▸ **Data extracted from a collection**

====

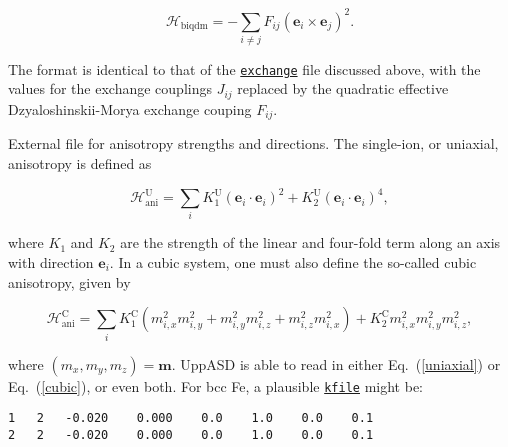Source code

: \documentclass[11pt,fleqn,a4]{book} %
\makeatletter
\newcommand{\litem}[1]{\item[\bfseries#1\index{#1@\texttt{#1}}\label{#1}]}
\newcommand{\rkeyword}[1]{\hyperref[#1]{\texttt{#1}}}
\newcommand{\rfilename}[1]{\hyperref[#1]{\texttt{#1}}}
\makeatother
\begin{document}
\begin{description}[leftmargin=!,labelwidth=\widthof{\bfseries fifteenchars}]
\begin{declaration}
\begin{equation}
 \mathcal{H}_{\mathrm{biqdm}} = -\sum_{i\neq j}F_{ij} \left( \mathbf{e}_i\times\mathbf{e}_j \right)^2.
  \label{biqdm_ham}
\end{equation}
\end{declaration}

\noindent The format is identical to that of the \rkeyword{exchange} file discussed above, with the values for the exchange couplings $J_{ij}$ replaced by the quadratic effective Dzyaloshinskii-Morya exchange couping $F_{ij}$. 

\litem{anisotropy}\label{kfile} External file for anisotropy strengths and directions. The single-ion, or uniaxial, anisotropy is defined as

\begin{declaration} 
\begin{equation}
  \mathcal{H}^{\mathrm{U}}_{\mathrm{ani}} = \sum_i K_1^{\mathrm{U}} (\mathbf{e}_i\cdot\mathbf{e}_i)^2 + K_2^{\mathrm{U}} (\mathbf{e}_i\cdot\mathbf{e}_i)^4,
\label{uniaxial}
\end{equation}
\end{declaration}

where $K_1$ and $K_2$ are the strength of the linear and four-fold term along an axis with direction $\mathbf{e}_i$. In a cubic system, one must also define the so-called cubic anisotropy, given by

\begin{declaration}
\begin{equation}
  \mathcal{H}^{\mathrm{C}}_{\mathrm{ani}} = \sum_i K_1^{\mathrm{C}} (m_{i,x}^2m_{i,y}^2 + m_{i,y}^2m_{i,z}^2 + m_{i,z}^2m_{i,x}^2 ) + K_2^{\mathrm{C}} m_{i,x}^2 m_{i,y}^2 m_{i,z}^2,
\label{cubic}
\end{equation}
\end{declaration}

where $ (m_x, m_y, m_z)=\mathbf{m}$. UppASD is able to read in either Eq.~(\ref{uniaxial}) or Eq.~(\ref{cubic}), or even both. For bcc Fe, a plausible \rfilename{kfile} might be:

\begin{fBox} 
\begin{verbatim}
1   2   -0.020    0.000    0.0    1.0    0.0    0.1 
2   2   -0.020    0.000    0.0    1.0    0.0    0.1    
\end{verbatim}
\end{fBox}


\end{description}
\end{document}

====

▸ **WHAT YOU WILL DO**
The records above, minus their pictures, are to be returned verbatim.

▸ **FINISHED TASK**
Source code

: \documentclass[11pt,fleqn,a4]{book} %
\makeatletter
\newcommand{\litem}[1]{\item[\bfseries#1\index{#1@\texttt{#1}}\label{#1}]}
\newcommand{\rkeyword}[1]{\hyperref[#1]{\texttt{#1}}}
\newcommand{\rfilename}[1]{\hyperref[#1]{\texttt{#1}}}
\makeatother
\begin{document}
\begin{description}[leftmargin=!,labelwidth=\widthof{\bfseries fifteenchars}]
\begin{declaration}
\begin{equation}
 \mathcal{H}_{\mathrm{biqdm}} = -\sum_{i\neq j}F_{ij} \left( \mathbf{e}_i\times\mathbf{e}_j \right)^2.
  \label{biqdm_ham}
\end{equation}
\end{declaration}

\noindent The format is identical to that of the \rkeyword{exchange} file discussed above, with the values for the exchange couplings $J_{ij}$ replaced by the quadratic effective Dzyaloshinskii-Morya exchange couping $F_{ij}$. 

\litem{anisotropy}\label{kfile} External file for anisotropy strengths and directions. The single-ion, or uniaxial, anisotropy is defined as

\begin{declaration} 
\begin{equation}
  \mathcal{H}^{\mathrm{U}}_{\mathrm{ani}} = \sum_i K_1^{\mathrm{U}} (\mathbf{e}_i\cdot\mathbf{e}_i)^2 + K_2^{\mathrm{U}} (\mathbf{e}_i\cdot\mathbf{e}_i)^4,
\label{uniaxial}
\end{equation}
\end{declaration}

where $K_1$ and $K_2$ are the strength of the linear and four-fold term along an axis with direction $\mathbf{e}_i$. In a cubic system, one must also define the so-called cubic anisotropy, given by

\begin{declaration}
\begin{equation}
  \mathcal{H}^{\mathrm{C}}_{\mathrm{ani}} = \sum_i K_1^{\mathrm{C}} (m_{i,x}^2m_{i,y}^2 + m_{i,y}^2m_{i,z}^2 + m_{i,z}^2m_{i,x}^2 ) + K_2^{\mathrm{C}} m_{i,x}^2 m_{i,y}^2 m_{i,z}^2,
\label{cubic}
\end{equation}
\end{declaration}

where $ (m_x, m_y, m_z)=\mathbf{m}$. UppASD is able to read in either Eq.~(\ref{uniaxial}) or Eq.~(\ref{cubic}), or even both. For bcc Fe, a plausible \rfilename{kfile} might be:

\begin{fBox} 
\begin{verbatim}
1   2   -0.020    0.000    0.0    1.0    0.0    0.1 
2   2   -0.020    0.000    0.0    1.0    0.0    0.1    
\end{verbatim}
\end{fBox}


\end{description}
\end{document}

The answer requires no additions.